Unlike Lisa, I love celebrity gossip. In fact, I thrive on it. And I’ve built a career finding the truth behind it as a journalist for Voyeur. That’s how Lisa and I met. I found her wandering the office looking lost on her first day and we clicked. She’s been my bestie ever since.
“I really wouldn’t know,” Lisa says of Jonathan Masters who’s Australia’s biggest movie export since the Hemsworth brothers. And I don’t doubt her, a few weeks back I asked her to cover for me by interviewing the most famous rockstar in the world, Marcus Bailey. She had no clue who he was and actually asked the man if he knew where to find himself. If she wasn’t so embarrassed by it, it’d be hilarious. She likes to live in her own little bubble where music comes from the sixties and all movies star Jason Statham. Hence my need to broaden her horizons.
“Jonathan Masters is a man who should never be allowed to marry,” I continue. “Too busy dipping his pen in other ink pots.” Seems cheating is a sport for Mr Masters, his ex-fiancée caught him in the act then smashed his car through their living room window while he was still in there—not that he learned his lesson if recent rumours are anything to go by.
“Ink pots?” Lisa laughs as we walk along the crowded street bumping shoulders.
I grin and glance at her. “You like that one? That’s one of my dad’s sayings.”
“I like the sound of your dad,” she says as a sadness sweeps over her. She never talks about her family.
“Oh, he’s a riot. You’d love him. He could teach these celebrities a thing or two about how to treat a woman.”
“Set a high standard, huh?”
“He sure did. If you ever need an example of devotion, it’s my dad. He would break out of Heaven to get back to my mum if he left this world before her.”
“That sounds kinda beautiful.” It is. My parents are as in love as two people can be. It’s gross sometimes….
“What about your folks?” I try, wondering if she’s going to shut me down like she normally does. “Are they still together?”
“Ah… yes and no,” she answers, surprising me. “They’re still married but they have a complicated relationship.”
“Is that why you don’t talk about them much?”
“Well, my dad disowned me a while back, and my mum, well… it’s also complicated.” She flashes me a smile, and I understand her sadness now.
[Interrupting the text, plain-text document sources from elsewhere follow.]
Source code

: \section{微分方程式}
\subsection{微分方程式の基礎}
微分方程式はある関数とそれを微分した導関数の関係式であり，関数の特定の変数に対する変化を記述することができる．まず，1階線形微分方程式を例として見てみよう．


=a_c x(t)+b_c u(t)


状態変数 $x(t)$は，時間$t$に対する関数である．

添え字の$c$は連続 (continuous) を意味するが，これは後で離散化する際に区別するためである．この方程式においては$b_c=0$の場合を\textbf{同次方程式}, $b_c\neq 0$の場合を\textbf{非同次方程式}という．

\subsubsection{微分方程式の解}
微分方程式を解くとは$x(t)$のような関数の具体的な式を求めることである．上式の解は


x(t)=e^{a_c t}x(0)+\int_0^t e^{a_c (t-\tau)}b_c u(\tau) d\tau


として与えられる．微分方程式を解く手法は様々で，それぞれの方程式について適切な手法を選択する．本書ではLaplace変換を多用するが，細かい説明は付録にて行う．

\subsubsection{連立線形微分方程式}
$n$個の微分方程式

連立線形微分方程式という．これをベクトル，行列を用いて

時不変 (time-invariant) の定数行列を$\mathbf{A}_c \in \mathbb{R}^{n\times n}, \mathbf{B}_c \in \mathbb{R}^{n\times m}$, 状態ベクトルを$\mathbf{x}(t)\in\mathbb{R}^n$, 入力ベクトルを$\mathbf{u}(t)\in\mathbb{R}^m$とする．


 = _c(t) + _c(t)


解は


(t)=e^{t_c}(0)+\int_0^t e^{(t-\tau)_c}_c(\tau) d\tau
It kind of explains why she’s so shut off too.
“That’s a shame,” I say. “My mum and dad are two of my favourite people.”
“I envy you that.”
I offer an emphatic smile then gesture ahead of us to the neon-lit entrance of Mary’s Underground, hoping this will cheer her up. “Here we are.” The musician playing tonight has been haled for redefining the blues genre, and the only people invited tonight work in the industry, so it’ll be quiet and low key.